__Work request__.
Extract all lines from the data beneath that include the word "join".

##### Records for the exercise #####

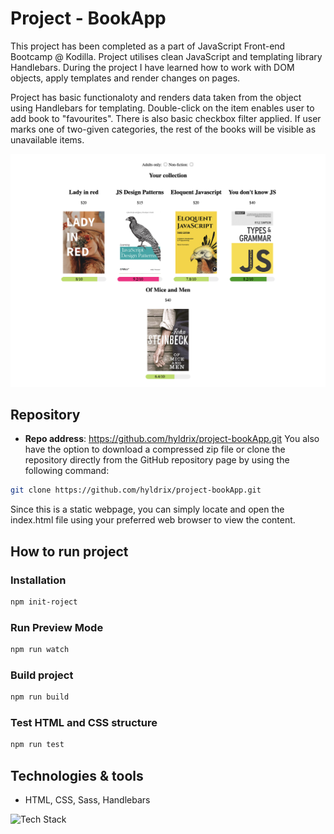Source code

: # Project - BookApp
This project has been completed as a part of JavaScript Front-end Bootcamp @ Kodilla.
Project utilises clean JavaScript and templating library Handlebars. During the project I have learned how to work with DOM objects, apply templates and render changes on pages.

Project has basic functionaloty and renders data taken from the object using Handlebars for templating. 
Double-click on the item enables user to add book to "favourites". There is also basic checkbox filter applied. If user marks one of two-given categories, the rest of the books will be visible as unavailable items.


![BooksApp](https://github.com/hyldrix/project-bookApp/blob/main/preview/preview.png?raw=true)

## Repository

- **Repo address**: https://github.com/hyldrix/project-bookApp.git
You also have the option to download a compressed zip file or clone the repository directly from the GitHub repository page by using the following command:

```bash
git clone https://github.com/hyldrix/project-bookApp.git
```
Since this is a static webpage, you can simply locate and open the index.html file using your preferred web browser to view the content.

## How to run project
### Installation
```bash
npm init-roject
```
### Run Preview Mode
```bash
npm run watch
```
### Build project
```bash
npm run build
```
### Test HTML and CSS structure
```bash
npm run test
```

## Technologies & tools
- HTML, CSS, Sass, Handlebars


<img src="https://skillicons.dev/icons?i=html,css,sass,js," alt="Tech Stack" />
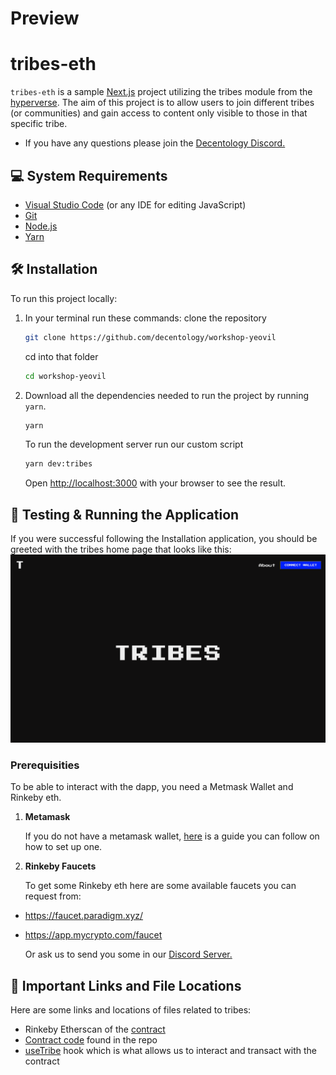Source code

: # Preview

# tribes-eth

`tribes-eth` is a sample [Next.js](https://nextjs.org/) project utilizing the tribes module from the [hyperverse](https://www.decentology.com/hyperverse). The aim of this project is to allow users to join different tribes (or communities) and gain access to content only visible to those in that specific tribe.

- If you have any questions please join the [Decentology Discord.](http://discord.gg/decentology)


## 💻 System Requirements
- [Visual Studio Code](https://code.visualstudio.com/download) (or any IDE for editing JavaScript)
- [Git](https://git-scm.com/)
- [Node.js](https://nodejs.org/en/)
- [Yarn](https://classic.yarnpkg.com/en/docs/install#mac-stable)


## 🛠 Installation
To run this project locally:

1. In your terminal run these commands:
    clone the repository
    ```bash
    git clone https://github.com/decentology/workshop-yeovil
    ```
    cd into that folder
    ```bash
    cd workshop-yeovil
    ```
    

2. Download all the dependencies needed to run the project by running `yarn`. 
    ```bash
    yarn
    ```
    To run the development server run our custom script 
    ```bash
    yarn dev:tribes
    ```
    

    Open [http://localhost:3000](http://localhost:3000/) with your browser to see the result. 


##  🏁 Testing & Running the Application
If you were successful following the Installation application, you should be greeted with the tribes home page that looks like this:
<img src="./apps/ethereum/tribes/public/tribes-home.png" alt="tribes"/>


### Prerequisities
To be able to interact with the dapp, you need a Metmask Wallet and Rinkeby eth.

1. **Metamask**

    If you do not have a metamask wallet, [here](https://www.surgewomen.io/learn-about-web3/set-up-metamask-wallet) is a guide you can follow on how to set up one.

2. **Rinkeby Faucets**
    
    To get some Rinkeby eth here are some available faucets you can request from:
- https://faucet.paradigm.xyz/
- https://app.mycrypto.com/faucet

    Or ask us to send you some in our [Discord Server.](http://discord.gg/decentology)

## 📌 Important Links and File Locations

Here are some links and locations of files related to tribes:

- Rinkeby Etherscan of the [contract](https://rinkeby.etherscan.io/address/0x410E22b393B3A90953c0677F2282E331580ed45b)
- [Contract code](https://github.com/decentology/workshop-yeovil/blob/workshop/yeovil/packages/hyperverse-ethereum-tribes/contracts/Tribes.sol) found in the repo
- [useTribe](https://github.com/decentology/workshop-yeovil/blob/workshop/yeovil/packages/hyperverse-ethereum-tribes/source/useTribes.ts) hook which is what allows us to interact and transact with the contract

#####

__Completed task__.
`tribes-eth` is a sample [Next.js](https://nextjs.org/) project utilizing the tribes module from the [hyperverse](https://www.decentology.com/hyperverse). The aim of this project is to allow users to join different tribes (or communities) and gain access to content only visible to those in that specific tribe.
- If you have any questions please join the [Decentology Discord.](http://discord.gg/decentology)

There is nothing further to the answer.